The Gypsy Ballads García Lorca's The Gypsy Ballads (1928) is widely regarded as a masterpiece of Spanish poetry. In this volume, composed of eighteen poems written between 1924 and 1927, García Lorca incorporated images of Gypsy village life with traditional ballad forms to create verse both thematically accessible and lyrically complex. Utilizing such dramatic elements as action, characterization, and dialogue, García Lorca created what Londre described as “symbolist dramas in miniature.” Since its publication, The Gypsy Ballads has been popular in Spanish-speaking countries worldwide due to its focus on common people and its use of idiomatic language. C. M. Bowra explained: “[The Gypsy Ballads] is a book which has a special place in our time because it shows not only that the outlook of a highly civilized poet is in many ways that of the simplest men and women, but that the new devices which have been invented to express a modern sensibility are not restricted to urban and sophisticated subjects.” Although The Gypsy Ballads brought García Lorca widespread acclaim, it also led both readers and critics to categorize him as a “gypsy poet,” a label García Lorca would repudiate throughout his life: “Gypsies are a theme. Nothing more. I would be the same poet if I wrote about sewing needles or hydraulic landscapes. Besides, the gypsy myth makes me sound like an uncultured, uneducated, primitive poet, which …I am not,” he once explained.

Responses to Literature

  1. García Lorca has been called “the poet of the Gypsies.” Citing specific examples from his work, describe the aspects of García Lorca's writing that earned him that label.
  2. Choose one of García Lorca's plays and analyze the themes, beliefs, and customs contained within. What can the play tell you about Spanish culture? What can the play tell you about García Lorca's political beliefs and the political climate of Spain in the 1920s and 1930s?
  3. García Lorca was associated with the symbolist movement. Identify and discuss the symbolist elements of García Lorca's writings.
  4. The chorus in Greek tragedies is echoed in García Lorca's Blood Wedding. Research the ancient Greek chorus and compare it with García Lorca's chorus in the play. Which elements are the same? Which are different?

COMMON HUMAN EXPERIENCE

García Lorca's so-called rural trilogy of plays—Blood Wedding, Yerma, The House of Bernarda Alba—all touched upon death and rebellion against society's restrictions, often featuring women as both protagonists and antagonists, always with tragic results. Similar dramatic works include:

Antigone, (fifth century bce), a play by Sophocles. This work, an ancient Greek tragedy, follows the moral dilemma of a woman who acts against the will of the state, which has declared her deceased brother not be granted a funeral.
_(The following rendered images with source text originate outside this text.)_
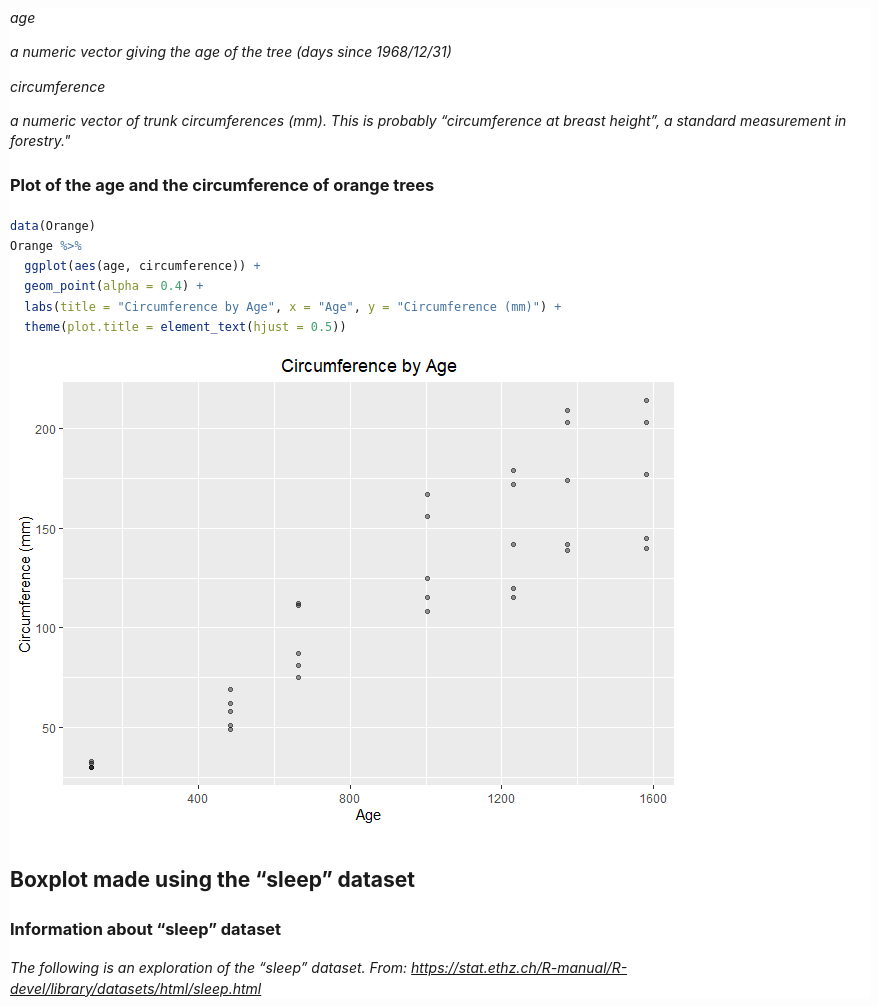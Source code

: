 *age*

*a numeric vector giving the age of the tree (days since 1968/12/31)*

*circumference*

*a numeric vector of trunk circumferences (mm). This is probably
“circumference at breast height”, a standard measurement in
forestry."*

### Plot of the age and the circumference of orange trees

``` r
data(Orange)
Orange %>%
  ggplot(aes(age, circumference)) +
  geom_point(alpha = 0.4) +
  labs(title = "Circumference by Age", x = "Age", y = "Circumference (mm)") +
  theme(plot.title = element_text(hjust = 0.5))
```

![](hw02_files/figure-gfm/load%20Orange%20dataset,%20scatter%20Orange-1.png)

## Boxplot made using the “sleep” dataset

### Information about “sleep” dataset

*The following is an exploration of the “sleep” dataset.* *From:
<https://stat.ethz.ch/R-manual/R-devel/library/datasets/html/sleep.html>*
A Doll's House (1879), a play by Henrik Ibsen. Highly controversial when first written and performed, this work catapulted Ibsen to international fame (and infamy) on the strength of its sharp criticism of the traditional roles of men and women in the nineteenth century and, in particular, the institution of marriage.

Pygmalion (1913), a play by George Bernard Shaw. Shaw transforms an ancient myth into a modern story about a professor who turns a Cockney flower girl into a proper society lady.
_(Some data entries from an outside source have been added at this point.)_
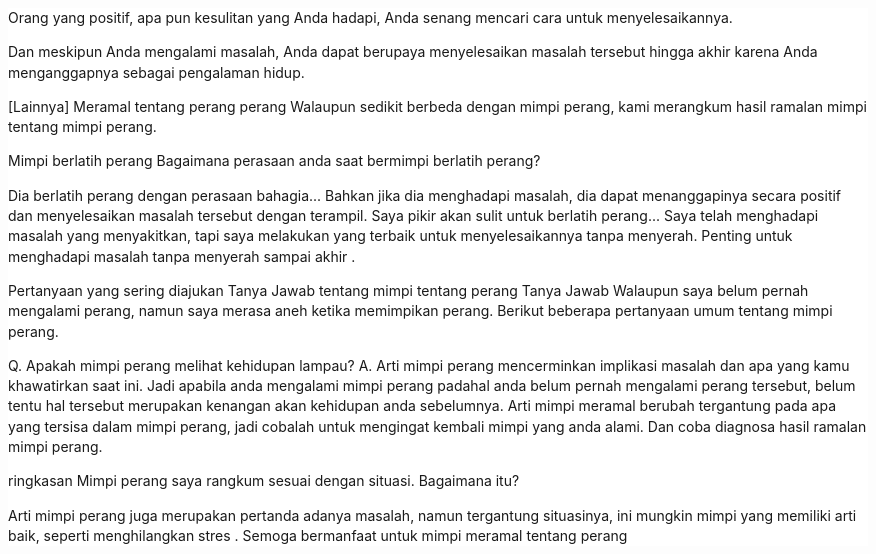 Orang yang positif, apa pun kesulitan yang Anda hadapi, Anda senang mencari cara untuk menyelesaikannya.

Dan meskipun Anda mengalami masalah, Anda dapat berupaya menyelesaikan masalah tersebut hingga akhir karena Anda menganggapnya sebagai pengalaman hidup.

[Lainnya] Meramal tentang perang
perang
Walaupun sedikit berbeda dengan mimpi perang, kami merangkum hasil ramalan mimpi tentang mimpi perang.

Mimpi berlatih perang
Bagaimana perasaan anda saat bermimpi berlatih perang?

Dia berlatih perang dengan perasaan bahagia... Bahkan jika dia menghadapi masalah, dia dapat menanggapinya secara positif dan menyelesaikan masalah tersebut dengan terampil.
Saya pikir akan sulit untuk berlatih perang... Saya telah menghadapi masalah yang menyakitkan, tapi saya melakukan yang terbaik untuk menyelesaikannya tanpa menyerah.
Penting untuk menghadapi masalah tanpa menyerah sampai akhir .

Pertanyaan yang sering diajukan Tanya Jawab tentang mimpi tentang perang
Tanya Jawab
Walaupun saya belum pernah mengalami perang, namun saya merasa aneh ketika memimpikan perang. Berikut beberapa pertanyaan umum tentang mimpi perang.

Q.
Apakah mimpi perang melihat kehidupan lampau?
A.
Arti mimpi perang mencerminkan implikasi masalah dan apa yang kamu khawatirkan saat ini. Jadi apabila anda mengalami mimpi perang padahal anda belum pernah mengalami perang tersebut, belum tentu hal tersebut merupakan kenangan akan kehidupan anda sebelumnya. Arti mimpi meramal berubah tergantung pada apa yang tersisa dalam mimpi perang, jadi cobalah untuk mengingat kembali mimpi yang anda alami. Dan coba diagnosa hasil ramalan mimpi perang.

ringkasan
Mimpi perang saya rangkum sesuai dengan situasi. Bagaimana itu?

Arti mimpi perang juga merupakan pertanda adanya masalah, namun tergantung situasinya, ini mungkin mimpi yang memiliki arti baik, seperti menghilangkan stres . Semoga bermanfaat untuk mimpi meramal tentang perang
A Streetcar Named Desire (1947), a play by Tennessee Williams. Known for his taut portraits of families in crisis, this work is perhaps Williams's best-known work—a drama of elemental passions in which a vibrant couple is challenged by the arrival and decline of an unstable heroine.

BIBLIOGRAPHY

Books

Adams, Mildred. García Lorca: Playwright and Poet. New York: G. Braziller, 1977.

Allen, Rupert C. The Symbolic World of García Lorca. Albuquerque: University of New Mexico Press, 1972.

Anderson, Andrew A. Lorca's Late Poetry: A Critical Study. Leeds, U.K.: Francis Cairns, 1990.

Byrd, Suzanne Wade. García Lorca, La Barraca, and the Spanish National Theater. New York: Abra, 1975.

Cavanaugh, Cecelia J. Lorca's Drawings and Poems: Forming the Eye of the Reader. Lewisburg, Pa.: Bucknell University Press, 1995.

Colecchia, Francesca, ed. García Lorca: A Selectively Annotated Bibliography of Criticism. New York: Garland, 1979.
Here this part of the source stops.